Et l’on pouvait, entretemps, par la séduction pouvoir compter sur la veulerie
d’un certain nombre de sénateurs, voire de députés d’opposition, prêts à
changer de camp. Patatras ! Vint l’affaire Benalla démontrant les
turpitudes autoritaristes peu reluisantes du « nouveau monde ». Face
à la caste dominante derrière Macron, qui est persuadée que l’alternance ne
fonctionne plus, les alliés et opposants
incrédules faisant fi de leurs divisions revêtirent l’habit de la
défense intransigeante de la façade parlementariste du régime présidentialiste.
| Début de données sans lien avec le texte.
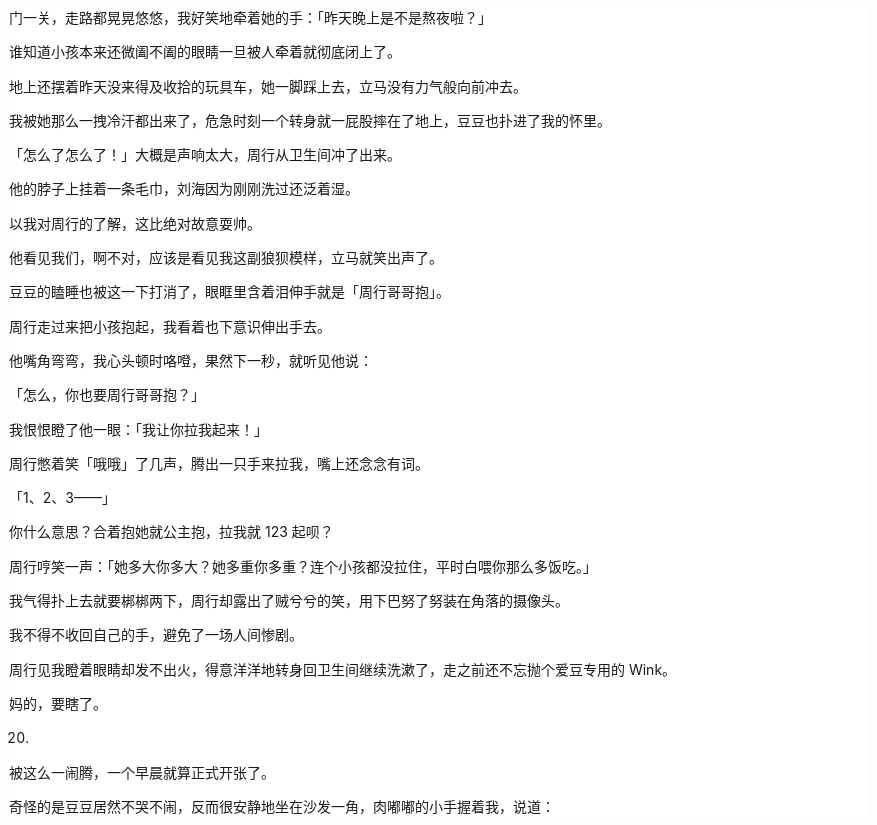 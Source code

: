 
门一关，走路都晃晃悠悠，我好笑地牵着她的手：「昨天晚上是不是熬夜啦？」


谁知道小孩本来还微阖不阖的眼睛一旦被人牵着就彻底闭上了。


地上还摆着昨天没来得及收拾的玩具车，她一脚踩上去，立马没有力气般向前冲去。


我被她那么一拽冷汗都出来了，危急时刻一个转身就一屁股摔在了地上，豆豆也扑进了我的怀里。


「怎么了怎么了！」大概是声响太大，周行从卫生间冲了出来。


他的脖子上挂着一条毛巾，刘海因为刚刚洗过还泛着湿。


以我对周行的了解，这比绝对故意耍帅。


他看见我们，啊不对，应该是看见我这副狼狈模样，立马就笑出声了。


豆豆的瞌睡也被这一下打消了，眼眶里含着泪伸手就是「周行哥哥抱」。


周行走过来把小孩抱起，我看着也下意识伸出手去。


他嘴角弯弯，我心头顿时咯噔，果然下一秒，就听见他说：


「怎么，你也要周行哥哥抱？」


我恨恨瞪了他一眼：「我让你拉我起来！」


周行憋着笑「哦哦」了几声，腾出一只手来拉我，嘴上还念念有词。


「1、2、3——」


你什么意思？合着抱她就公主抱，拉我就 123 起呗？


周行哼笑一声：「她多大你多大？她多重你多重？连个小孩都没拉住，平时白喂你那么多饭吃。」


我气得扑上去就要梆梆两下，周行却露出了贼兮兮的笑，用下巴努了努装在角落的摄像头。


我不得不收回自己的手，避免了一场人间惨剧。


周行见我瞪着眼睛却发不出火，得意洋洋地转身回卫生间继续洗漱了，走之前还不忘抛个爱豆专用的 Wink。


妈的，要瞎了。


20.


被这么一闹腾，一个早晨就算正式开张了。


奇怪的是豆豆居然不哭不闹，反而很安静地坐在沙发一角，肉嘟嘟的小手握着我，说道：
Peut-on recourir à une loi organique sans passer par la réunion du Congrès qui
nécessite l’impossible majorité des deux Chambres et prendre le risque
d’un désaveu constitutionnel ? Celui de bafouer l’article 61 de la Constitution
qui donne pouvoir aux parlementaires (60 députés et 60 sénateurs) de déposer un
recours devant le Conseil Constitutionnel ?
Le
coup de force est-il possible à l’approche des Européennes ? Tel est le
dilemme provoqué par la bronca Benalla. Bon ! S’asseoir à l’aise sur les
lois est de pratique courante : l’article 40 du Code de Procédure Pénale qui
enjoint tout fonctionnaire de dénoncer tout crime ou délit, sans délai, auprès
du Procureur de la République, ne serait, pour les proches du Prince qu’une
procédure superfétatoire, propre à la « rigidité (intolérable) du droit ».
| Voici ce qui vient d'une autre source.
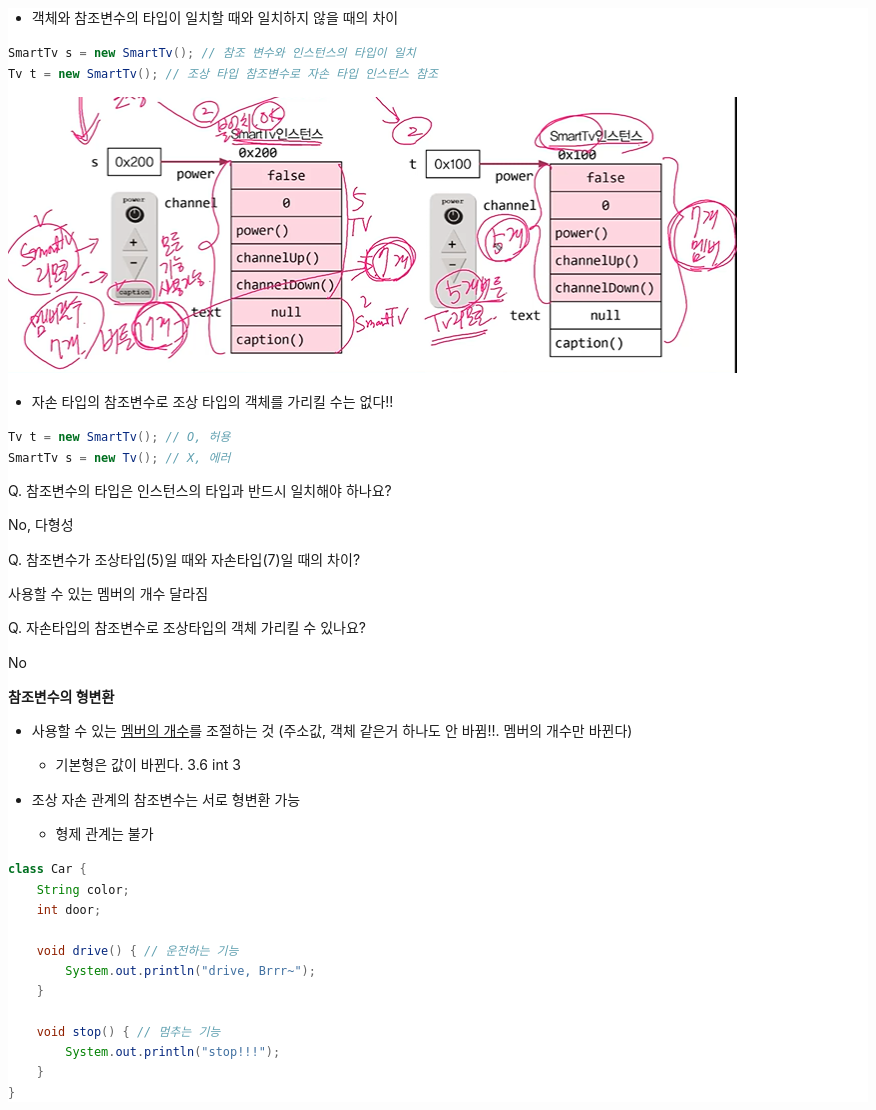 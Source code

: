 

- 객체와 참조변수의 타입이 일치할 때와 일치하지 않을 때의 차이

```java
SmartTv s = new SmartTv(); // 참조 변수와 인스턴스의 타입이 일치
Tv t = new SmartTv(); // 조상 타입 참조변수로 자손 타입 인스턴스 참조
```

![image-20220621205942209](Ch07.객체지향프로그래밍2.assets/image-20220621205942209.png)



- 자손 타입의 참조변수로 조상 타입의 객체를 가리킬 수는 없다!!

```java
Tv t = new SmartTv(); // O, 허용
SmartTv s = new Tv(); // X, 에러
```



Q. 참조변수의 타입은 인스턴스의 타입과 반드시 일치해야 하나요?

No, 다형성



Q. 참조변수가 조상타입(5)일 때와 자손타입(7)일 때의 차이?

사용할 수 있는 멤버의 개수 달라짐



Q. 자손타입의 참조변수로 조상타입의 객체 가리킬 수 있나요?

No



**참조변수의 형변환**

- 사용할 수 있는 <u>멤버의 개수</u>를 조절하는 것 (주소값, 객체 같은거 하나도 안 바뀜!!. 멤버의 개수만 바뀐다)
  - 기본형은 값이 바뀐다. 3.6 int 3

- 조상 자손 관계의 참조변수는 서로 형변환 가능
  - 형제 관계는 불가

```java
class Car {
    String color;
    int door;
    
    void drive() { // 운전하는 기능
        System.out.println("drive, Brrr~");
    }
        
    void stop() { // 멈추는 기능
        System.out.println("stop!!!");
    }
}

```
De même pour les casseroles délictueuses qui s’accumulent pour les Kohler,
Nyssen, Pennicaud après les Ferrand et autres bien en cours. La démagogie sur
l’exemplarité rencontre ses limites. Et Macron de s’en émouvoir, sa com ne
suffit plus « la presse s’est substituée
à la justice » (sic), « le
pouvoir médiatique veut devenir un pouvoir judiciaire ? ».
Diantre ! En Macronie, les belles images sur papier glacé sont froissées.
Certes, l’histoire de l’effritement du pouvoir macronien reste à écrire mais les
retombées grandguignolesques de l’affaire Benalla se poursuivent et ne sont pas
du meilleur effet.
« C’est arrivé demain. Attendez-vous à savoir » (4)
La
perquisition et ses suites dans l’appartement de Benalla valent d’être contées :
les flics n’ont, dans un premier temps, pu y procéder. Ils n’en possédaient pas
les clés et Benalla non plus ( !). Ils sont revenus le lendemain pour
constater… qu’entretemps, une armoire forte avait disparu, celle où le gorille
avait déposé ses armes. Dissimulation de preuves ? Nenni, le scotch
symbolisant les scellés n’avait pas été brisé. L’amateur de castagne d’affirmer
qu’il avait confié les clés à un(e) ami(e), la poulaille omettant de lui en
demander l’identité et l’adresse… L’affaire suit son cours : aux dernières
nouvelles, le téléphone portable de Myriam, sa concubine disparue, aurait été
logé dans le 16ème arrondissement. Dans les prétoires demain, peut-être
on en saura plus…
Dans
les sommets du pouvoir en revanche, c’est bouche cousue sur ce
« dossier » et la fuite en avant pour ne pas se dédire. Le missionné
du CAC 40 a fort à faire, lui qui se voyait déjà en futur chef de l’Europe
libérale maintenue face à l’affaiblissement de Merkel, doit encore gagner en
crédibilité austéritaire. Lui qui rêvait d’une grande coalition française où
n’existeraient plus contre lui que les Insoumis
et les néo-fascistes nationalistes et xénophobes doit déchanter. Les élections
européennes, tout comme les municipales qui suivront, sont autant de taches sur
sa zenitude. Qui plus est, ce chantre de l’Europe, malade du Brexit, fracturée
par les gouvernements italiens, polonais, hongrois… et la guerre commerciale
menée par son « ami » Trump, est bien à la peine. Et que dire de son
propre camp, les ambitieux qui attendent leur heure, ceux qui se défaussent,
prennent déjà leur distance et tous ces novices de LRM croyants mais déçus ?
Toutefois,
il peut toujours compter sur l’apparente apathie des classes ouvrières et populaires
et sur les couches moyennes et supérieures qui rêvent d’enrichissement rapide, de
toujours moins d’impôts et de charges inacceptables pour elles. A moins de
l’avènement d’un évènement beaucoup plus destabilisateur que les succédanés
benallistes, le fringant Macron plein de morgue pourra se maintenir dans son
Olympe, y compris en recourant à plus de répression si nécessité l’y oblige.
Gérard
Deneux, le 26.08.2018
(1)
La CNIL - Commission
Nationale de l’informatique et des libertés – chargée… en principe, de protéger
la vie privée. Autorité pseudo-indépendante créée en 1978, elle ne donne que
des avis. Elle dispose d’un budget de plus de 17 millions d’euros… Excusez
du peu.
(2)
Benalla fut
d’abord recruté par le PS (Martine Aubry)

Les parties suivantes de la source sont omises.